Fluid compute

Learn how to enable fluid compute, an execution model for Vercel Functions that provides a more flexible and efficient way to run your functions.

Fluid compute offers a blend of serverless flexibility and server-like capabilities. Unlike traditional serverless architectures, which can face issues such as cold starts and limited functionalities, fluid compute provides a hybrid solution. It overcomes the limitations of both serverless and server-based approaches, delivering the advantages of both worlds, including:

Zero configuration out of the box: Fluid compute comes with preset defaults that automatically optimize your functions for both performance and cost efficiency.
Optimized concurrency: Optimize resource usage by handling multiple invocations within a single function instance. Can be used with the Node.js and Python runtimes.
Dynamic scaling: Fluid compute automatically optimizes existing resources before scaling up to meet traffic demands. This ensures low latency during high-traffic events and cost efficiency during quieter periods.
Background processing: After fulfilling user requests, you can continue executing background tasks using waitUntil. This allows for a responsive user experience while performing time-consuming operations like logging and analytics in the background.
Automatic cold start optimizations: Reduces the effects of cold starts through automatic bytecode optimization, and function pre-warming on production deployments.
Cross-region and availability zone failover: Ensure high availability by first failing over to another availability zone (AZ) within the same region if one goes down. If all zones in that region are unavailable, Vercel automatically redirects traffic to the next closest region. Zone-level failover also applies to non-fluid deployments.

See What is Compute? to learn more about fluid compute and how it compares to traditional serverless models.

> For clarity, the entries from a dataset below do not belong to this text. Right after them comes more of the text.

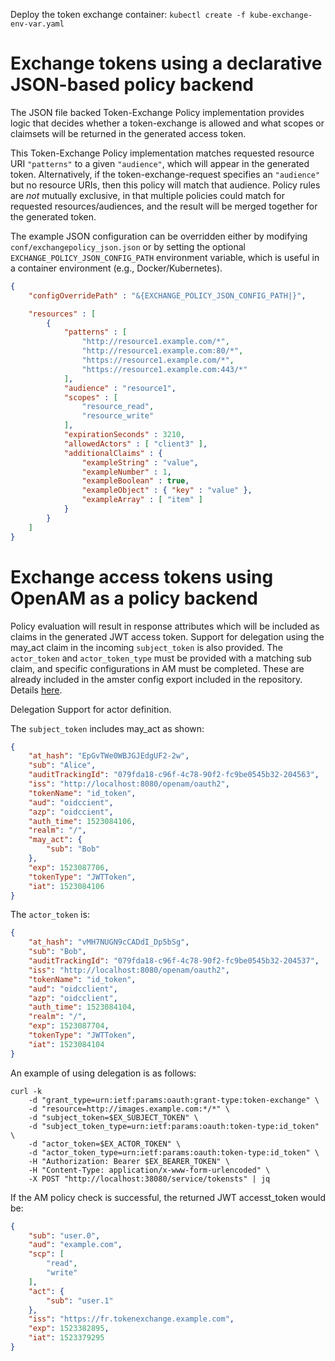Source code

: Deploy the token exchange container:
``kubectl create -f kube-exchange-env-var.yaml``

# Exchange tokens using a declarative JSON-based policy backend

The JSON file backed Token-Exchange Policy implementation provides logic that decides whether a token-exchange
is allowed and what scopes or claimsets will be returned in the generated access token.

This Token-Exchange Policy implementation matches requested resource URI `"patterns"` to a given `"audience"`,
which will appear in the generated token. Alternatively, if the token-exchange-request specifies an `"audience"` but
no resource URIs, then this policy will match that audience. Policy rules are _not_ mutually exclusive, in that
multiple policies could match for requested resources/audiences, and the result will be merged together for the
generated token.

The example JSON configuration can be overridden either by modifying `conf/exchangepolicy_json.json` or by
setting the optional `EXCHANGE_POLICY_JSON_CONFIG_PATH` environment variable, which is useful in a container
environment (e.g., Docker/Kubernetes).

```json
{
    "configOverridePath" : "&{EXCHANGE_POLICY_JSON_CONFIG_PATH|}",

    "resources" : [
        {
            "patterns" : [
                "http://resource1.example.com/*",
                "http://resource1.example.com:80/*",
                "https://resource1.example.com/*",
                "https://resource1.example.com:443/*"
            ],
            "audience" : "resource1",
            "scopes" : [
                "resource_read",
                "resource_write"
            ],
            "expirationSeconds" : 3210,
            "allowedActors" : [ "client3" ],
            "additionalClaims" : {
                "exampleString" : "value",
                "exampleNumber" : 1,
                "exampleBoolean" : true,
                "exampleObject" : { "key" : "value" },
                "exampleArray" : [ "item" ]
            }
        }
    ]
}
```
# Exchange access tokens using OpenAM as a policy backend

Policy evaluation will result in response attributes which will be included as claims in the generated JWT access token.
Support for delegation using the may_act claim in the incoming `subject_token` is also provided. The `actor_token` and `actor_token_type` must be provided with a matching sub claim, and specific configurations in AM must be completed. These are already included in the amster config export included in the repository.
Details [here](https://forum.forgerock.com/2018/04/token-exchange-and-delegation/).

Delegation Support for actor definition.

The `subject_token` includes may_act as shown:
```json
{
    "at_hash": "EpGvTWe0WBJGJEdgUF2-2w",
    "sub": "Alice",
    "auditTrackingId": "079fda18-c96f-4c78-90f2-fc9be0545b32-204563",
    "iss": "http://localhost:8080/openam/oauth2",
    "tokenName": "id_token",
    "aud": "oidccient",
    "azp": "oidccient",
    "auth_time": 1523084106,
    "realm": "/",
    "may_act": {
        "sub": "Bob"
    },
    "exp": 1523087706,
    "tokenType": "JWTToken",
    "iat": 1523084106
}
```
The `actor_token` is:
```json
{
    "at_hash": "vMH7NUGN9cCADdI_Dp5bSg",
    "sub": "Bob",
    "auditTrackingId": "079fda18-c96f-4c78-90f2-fc9be0545b32-204537",
    "iss": "http://localhost:8080/openam/oauth2",
    "tokenName": "id_token",
    "aud": "oidcclient",
    "azp": "oidcclient",
    "auth_time": 1523084104,
    "realm": "/",
    "exp": 1523087704,
    "tokenType": "JWTToken",
    "iat": 1523084104
}
```


An example of using delegation is as follows:
```text
curl -k     
    -d "grant_type=urn:ietf:params:oauth:grant-type:token-exchange" \
    -d "resource=http://images.example.com:*/*" \
    -d "subject_token=$EX_SUBJECT_TOKEN" \
    -d "subject_token_type=urn:ietf:params:oauth:token-type:id_token" \
    -d "actor_token=$EX_ACTOR_TOKEN" \
    -d "actor_token_type=urn:ietf:params:oauth:token-type:id_token" \
    -H "Authorization: Bearer $EX_BEARER_TOKEN" \
    -H "Content-Type: application/x-www-form-urlencoded" \
    -X POST "http://localhost:38080/service/tokensts" | jq
```
If the AM policy check is successful, the returned JWT accesst_token would be:

```json
{
    "sub": "user.0",
    "aud": "example.com",
    "scp": [
        "read",
        "write"
    ],
    "act": {
        "sub": "user.1"
    },
    "iss": "https://fr.tokenexchange.example.com",
    "exp": 1523382895,
    "iat": 1523379295
}
```
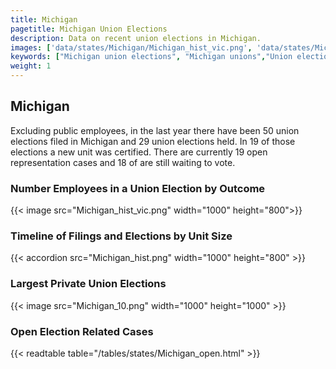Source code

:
 ```yaml
---
title: Michigan
pagetitle: Michigan Union Elections
description: Data on recent union elections in Michigan.
images: ['data/states/Michigan/Michigan_hist_vic.png', 'data/states/Michigan/Michigan_hist_size.png', 'data/states/Michigan/Michigan_10.png']
keywords: ["Michigan union elections", "Michigan unions","Union elections"]
weight: 1
---
```

##  Michigan

Excluding public employees, in the last year there have been 50 union elections filed in Michigan and 29 union elections held. In 19 of those elections a new unit was certified. There are currently 19 open representation cases and 18 of are still waiting to vote.

### Number Employees in a Union Election by Outcome
{{< image src="Michigan_hist_vic.png" width="1000" height="800">}}

### Timeline of Filings and Elections by Unit Size
{{< accordion src="Michigan_hist.png" width="1000" height="800" >}}

### Largest Private Union Elections
{{< image src="Michigan_10.png" width="1000" height="1000"  >}}

### Open Election Related Cases
{{< readtable table="/tables/states/Michigan_open.html" >}}

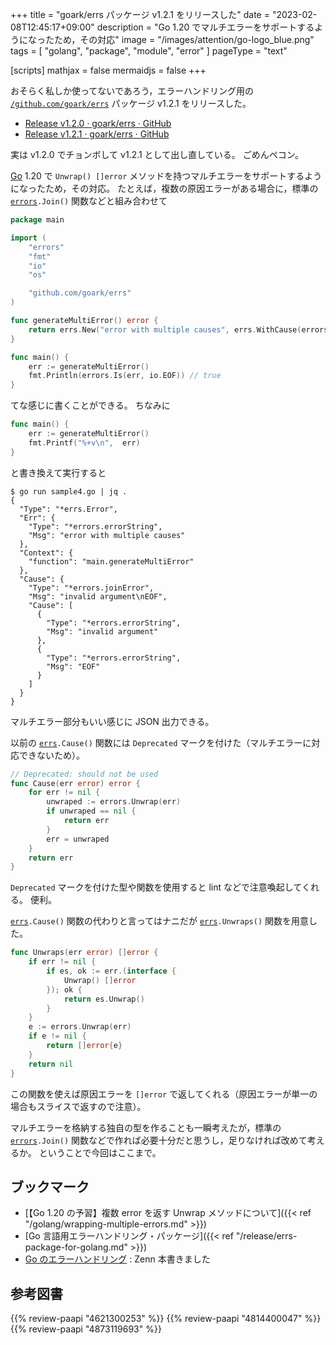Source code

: +++
title = "goark/errs パッケージ v1.2.1 をリリースした"
date =  "2023-02-08T12:45:17+09:00"
description = "Go 1.20 でマルチエラーをサポートするようになったため，その対応"
image = "/images/attention/go-logo_blue.png"
tags  = [ "golang", "package", "module", "error" ]
pageType = "text"

[scripts]
  mathjax = false
  mermaidjs = false
+++

おそらく私しか使ってないであろう，エラーハンドリング用の [`/github.com/goark/errs`][`errs`] パッケージ v1.2.1 をリリースした。

- [Release v1.2.0 · goark/errs · GitHub](https://github.com/goark/errs/releases/tag/v1.2.0)
- [Release v1.2.1 · goark/errs · GitHub](https://github.com/goark/errs/releases/tag/v1.2.1)

実は v1.2.0 でチョンボして v1.2.1 として出し直している。
ごめんペコン。

[Go] 1.20 で `Unwrap() []error` メソッドを持つマルチエラーをサポートするようになったため，その対応。
たとえば，複数の原因エラーがある場合に，標準の [`errors`]`.Join()` 関数などと組み合わせて

```go {hl_lines=[13,18]}
package main

import (
    "errors"
    "fmt"
    "io"
    "os"

    "github.com/goark/errs"
)

func generateMultiError() error {
    return errs.New("error with multiple causes", errs.WithCause(errors.Join(os.ErrInvalid, io.EOF)))
}

func main() {
    err := generateMultiError()
    fmt.Println(errors.Is(err, io.EOF)) // true
}
```

てな感じに書くことができる。
ちなみに

```go {hl_lines=[3]}
func main() {
    err := generateMultiError()
    fmt.Printf("%+v\n",  err)
}
```

と書き換えて実行すると

```text
$ go run sample4.go | jq .
{
  "Type": "*errs.Error",
  "Err": {
    "Type": "*errors.errorString",
    "Msg": "error with multiple causes"
  },
  "Context": {
    "function": "main.generateMultiError"
  },
  "Cause": {
    "Type": "*errors.joinError",
    "Msg": "invalid argument\nEOF",
    "Cause": [
      {
        "Type": "*errors.errorString",
        "Msg": "invalid argument"
      },
      {
        "Type": "*errors.errorString",
        "Msg": "EOF"
      }
    ]
  }
}
```

マルチエラー部分もいい感じに JSON 出力できる。

以前の [`errs`]`.Cause()` 関数には `Deprecated` マークを付けた（マルチエラーに対応できないため）。

```go
// Deprecated: should not be used
func Cause(err error) error {
    for err != nil {
        unwraped := errors.Unwrap(err)
        if unwraped == nil {
            return err
        }
        err = unwraped
    }
    return err
}
```

`Deprecated` マークを付けた型や関数を使用すると lint などで注意喚起してくれる。
便利。

[`errs`]`.Cause()` 関数の代わりと言ってはナニだが [`errs`]`.Unwraps()` 関数を用意した。

```go
func Unwraps(err error) []error {
    if err != nil {
        if es, ok := err.(interface {
            Unwrap() []error
        }); ok {
            return es.Unwrap()
        }
    }
    e := errors.Unwrap(err)
    if e != nil {
        return []error{e}
    }
    return nil
}
```

この関数を使えば原因エラーを `[]error` で返してくれる（原因エラーが単一の場合もスライスで返すので注意）。

マルチエラーを格納する独自の型を作ることも一瞬考えたが，標準の [`errors`]`.Join()` 関数などで作れば必要十分だと思うし，足りなければ改めて考えるか。
ということで今回はここまで。

## ブックマーク

- [【Go 1.20 の予習】複数 error を返す Unwrap メソッドについて]({{< ref "/golang/wrapping-multiple-errors.md" >}})
- [Go 言語用エラーハンドリング・パッケージ]({{< ref "/release/errs-package-for-golang.md" >}})
- [Go のエラーハンドリング](https://zenn.dev/spiegel/books/error-handling-in-golang) : Zenn 本書きました

[Go]: https://go.dev/
[`errs`]: https://github.com/goark/errs "goark/errs: Error handling for Golang"
[`errors`]: https://pkg.go.dev/errors "errors · pkg.go.dev"

## 参考図書

{{% review-paapi "4621300253" %}} <!-- プログラミング言語Go -->
{{% review-paapi "4814400047" %}} <!-- 初めてのGo言語 -->
{{% review-paapi "4873119693" %}} <!-- 実用 Go 言語 -->
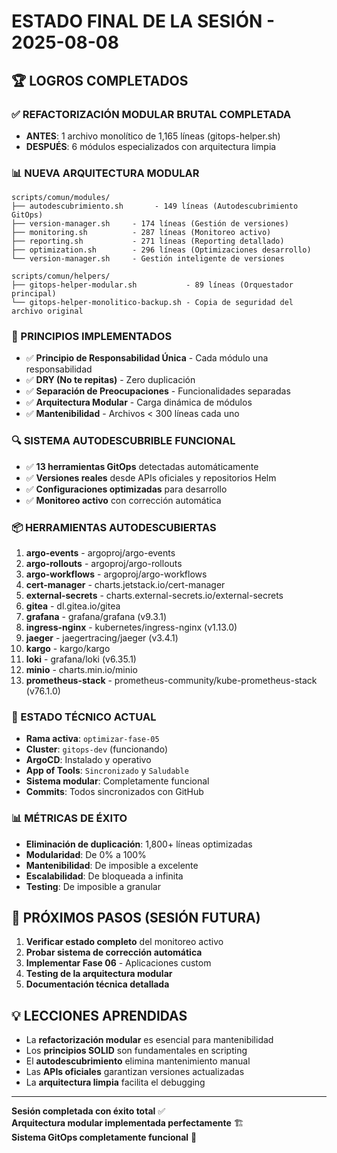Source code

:# ESTADO FINAL DE LA SESIÓN - 2025-08-08

## 🏆 LOGROS COMPLETADOS

### ✅ REFACTORIZACIÓN MODULAR BRUTAL COMPLETADA
- **ANTES**: 1 archivo monolítico de 1,165 líneas (gitops-helper.sh)
- **DESPUÉS**: 6 módulos especializados con arquitectura limpia

### 📊 NUEVA ARQUITECTURA MODULAR
```
scripts/comun/modules/
├── autodescubrimiento.sh       - 149 líneas (Autodescubrimiento GitOps)
├── version-manager.sh     - 174 líneas (Gestión de versiones)
├── monitoring.sh          - 287 líneas (Monitoreo activo)
├── reporting.sh           - 271 líneas (Reporting detallado)
├── optimization.sh        - 296 líneas (Optimizaciones desarrollo)
└── version-manager.sh     - Gestión inteligente de versiones

scripts/comun/helpers/
├── gitops-helper-modular.sh           - 89 líneas (Orquestador principal)
└── gitops-helper-monolitico-backup.sh - Copia de seguridad del archivo original
```

### 🎯 PRINCIPIOS IMPLEMENTADOS
- ✅ **Principio de Responsabilidad Única** - Cada módulo una responsabilidad
- ✅ **DRY (No te repitas)** - Zero duplicación
- ✅ **Separación de Preocupaciones** - Funcionalidades separadas
- ✅ **Arquitectura Modular** - Carga dinámica de módulos
- ✅ **Mantenibilidad** - Archivos < 300 líneas cada uno

### 🔍 SISTEMA AUTODESCUBRIBLE FUNCIONAL
- ✅ **13 herramientas GitOps** detectadas automáticamente
- ✅ **Versiones reales** desde APIs oficiales y repositorios Helm
- ✅ **Configuraciones optimizadas** para desarrollo
- ✅ **Monitoreo activo** con corrección automática

### 📦 HERRAMIENTAS AUTODESCUBIERTAS
1. **argo-events** - argoproj/argo-events
2. **argo-rollouts** - argoproj/argo-rollouts  
3. **argo-workflows** - argoproj/argo-workflows
4. **cert-manager** - charts.jetstack.io/cert-manager
5. **external-secrets** - charts.external-secrets.io/external-secrets
6. **gitea** - dl.gitea.io/gitea
7. **grafana** - grafana/grafana (v9.3.1)
8. **ingress-nginx** - kubernetes/ingress-nginx (v1.13.0)
9. **jaeger** - jaegertracing/jaeger (v3.4.1)
10. **kargo** - kargo/kargo
11. **loki** - grafana/loki (v6.35.1)
12. **minio** - charts.min.io/minio
13. **prometheus-stack** - prometheus-community/kube-prometheus-stack (v76.1.0)

### 🚀 ESTADO TÉCNICO ACTUAL
- **Rama activa**: `optimizar-fase-05`
- **Cluster**: `gitops-dev` (funcionando)
- **ArgoCD**: Instalado y operativo
- **App of Tools**: `Sincronizado` y `Saludable`
- **Sistema modular**: Completamente funcional
- **Commits**: Todos sincronizados con GitHub

### 📊 MÉTRICAS DE ÉXITO
- **Eliminación de duplicación**: 1,800+ líneas optimizadas
- **Modularidad**: De 0% a 100%
- **Mantenibilidad**: De imposible a excelente
- **Escalabilidad**: De bloqueada a infinita
- **Testing**: De imposible a granular

## 🎯 PRÓXIMOS PASOS (SESIÓN FUTURA)
1. **Verificar estado completo** del monitoreo activo
2. **Probar sistema de corrección automática** 
3. **Implementar Fase 06** - Aplicaciones custom
4. **Testing de la arquitectura modular**
5. **Documentación técnica detallada**

## 💡 LECCIONES APRENDIDAS
- La **refactorización modular** es esencial para mantenibilidad
- Los **principios SOLID** son fundamentales en scripting
- El **autodescubrimiento** elimina mantenimiento manual
- Las **APIs oficiales** garantizan versiones actualizadas
- La **arquitectura limpia** facilita el debugging

---
**Sesión completada con éxito total** ✅  
**Arquitectura modular implementada perfectamente** 🏗️  
**Sistema GitOps completamente funcional** 🚀
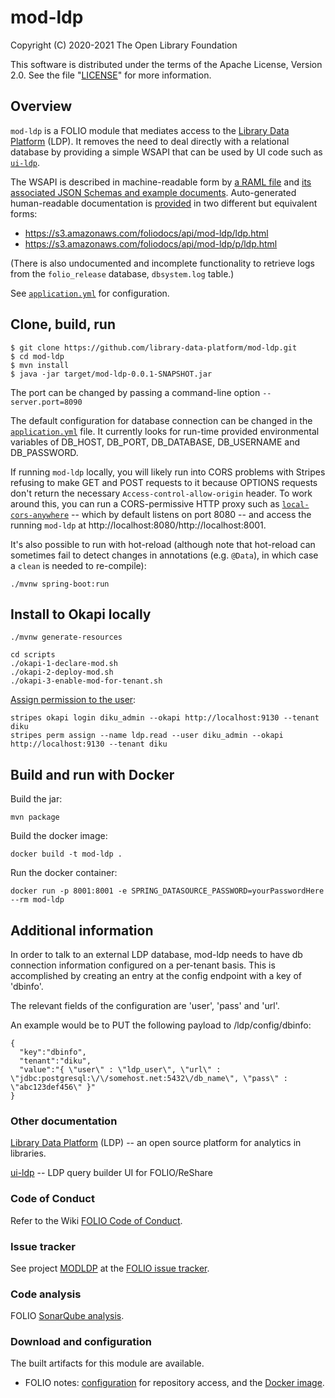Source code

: # mod-ldp

Copyright (C) 2020-2021 The Open Library Foundation

This software is distributed under the terms of the Apache License,
Version 2.0. See the file "[LICENSE](LICENSE)" for more information.


## Overview

`mod-ldp` is a FOLIO module that mediates access to the [Library Data Platform](https://github.com/library-data-platform/ldp) (LDP). It removes the need to deal directly with a relational database by providing a simple WSAPI that can be used by UI code such as [`ui-ldp`](https://github.com/library-data-platform/ui-ldp).

The WSAPI is described in machine-readable form by [a RAML file](ramls/ldp.raml) and [its associated JSON Schemas and example documents](ramls). Auto-generated human-readable documentation is [provided](https://dev.folio.org/reference/api/#mod-ldp) in two different but equivalent forms:
* https://s3.amazonaws.com/foliodocs/api/mod-ldp/ldp.html
* https://s3.amazonaws.com/foliodocs/api/mod-ldp/p/ldp.html

(There is also undocumented and incomplete functionality to retrieve logs from the `folio_release` database, `dbsystem.log` table.)

See [`application.yml`](src/main/resources/application.yml) for configuration.



## Clone, build, run

```
$ git clone https://github.com/library-data-platform/mod-ldp.git
$ cd mod-ldp
$ mvn install
$ java -jar target/mod-ldp-0.0.1-SNAPSHOT.jar
```

The port can be changed by passing a command-line option `--server.port=8090`

The default configuration for database connection can be changed in the [`application.yml`](src/main/resources/application.yml) file. It currently looks for run-time provided environmental variables of DB_HOST, DB_PORT, DB_DATABASE, DB_USERNAME and DB_PASSWORD.

If running `mod-ldp` locally, you will likely run into CORS problems with Stripes refusing to make GET and POST requests to it because OPTIONS requests don't return the necessary `Access-control-allow-origin` header. To work around this, you can run a CORS-permissive HTTP proxy such as [`local-cors-anywhere`](https://github.com/dkaoster/local-cors-anywhere) -- which by default listens on port 8080 -- and access the running `mod-ldp` at http://localhost:8080/http://localhost:8001.

It's also possible to run with hot-reload (although note that hot-reload can sometimes fail to detect changes in annotations (e.g. `@Data`), in which case a `clean` is needed to re-compile):

```
./mvnw spring-boot:run
```

## Install to Okapi locally

```
./mvnw generate-resources

cd scripts
./okapi-1-declare-mod.sh
./okapi-2-deploy-mod.sh
./okapi-3-enable-mod-for-tenant.sh
```

[Assign permission to the user](https://github.com/folio-org/stripes-cli/blob/master/doc/user-guide.md#interacting-with-okapi):

```
stripes okapi login diku_admin --okapi http://localhost:9130 --tenant diku
stripes perm assign --name ldp.read --user diku_admin --okapi http://localhost:9130 --tenant diku
```


## Build and run with Docker

Build the jar:

```
mvn package
```

Build the docker image:

```
docker build -t mod-ldp .
```

Run the docker container:

```
docker run -p 8001:8001 -e SPRING_DATASOURCE_PASSWORD=yourPasswordHere --rm mod-ldp
```

## Additional information

In order to talk to an external LDP database, mod-ldp needs to have db connection information configured on a per-tenant basis. This is accomplished by creating an entry at the config endpoint with a key of 'dbinfo'.

The relevant fields of the configuration are 'user', 'pass' and 'url'.

An example would be to PUT the following payload to /ldp/config/dbinfo:
```
{
  "key":"dbinfo",
  "tenant":"diku",
  "value":"{ \"user\" : \"ldp_user\", \"url\" : \"jdbc:postgresql:\/\/somehost.net:5432\/db_name\", \"pass\" : \"abc123def456\" }"  
}
```

### Other documentation

[Library Data Platform](https://github.com/library-data-platform/ldp) (LDP)
-- an open source platform for analytics in libraries.

[ui-ldp](https://github.com/library-data-platform/ui-ldp)
-- LDP query builder UI for FOLIO/ReShare

### Code of Conduct

Refer to the Wiki [FOLIO Code of Conduct](https://wiki.folio.org/display/COMMUNITY/FOLIO+Code+of+Conduct).

### Issue tracker

See project [MODLDP](https://issues.folio.org/browse/MODLDP)
at the [FOLIO issue tracker](https://dev.folio.org/guidelines/issue-tracker).

### Code analysis

FOLIO [SonarQube analysis](https://sonarcloud.io/dashboard?id=org.folio%3Amod-ldp).

### Download and configuration

The built artifacts for this module are available.

* FOLIO notes:
[configuration](https://dev.folio.org/download/artifacts) for repository access,
and the [Docker image](https://hub.docker.com/r/folioorg/mod-ldp/).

How to enable fluid compute

To enable fluid compute:

Navigate to your project in the Vercel dashboard.
Click on the Settings tab and select the Functions section.
Scroll to the Fluid Compute section and enable the toggle for Fluid Compute.
Redeploy your project to apply the changes.

Available runtime support

Fluid compute is available for the following runtimes:

Optimized concurrency

If you enabled in-function concurrency before February 4, 2025, you now receive it as part of fluid compute. By activating fluid compute, you automatically gain in-function concurrency and an increased maximum duration across all plans. For more details, see the default settings by plan.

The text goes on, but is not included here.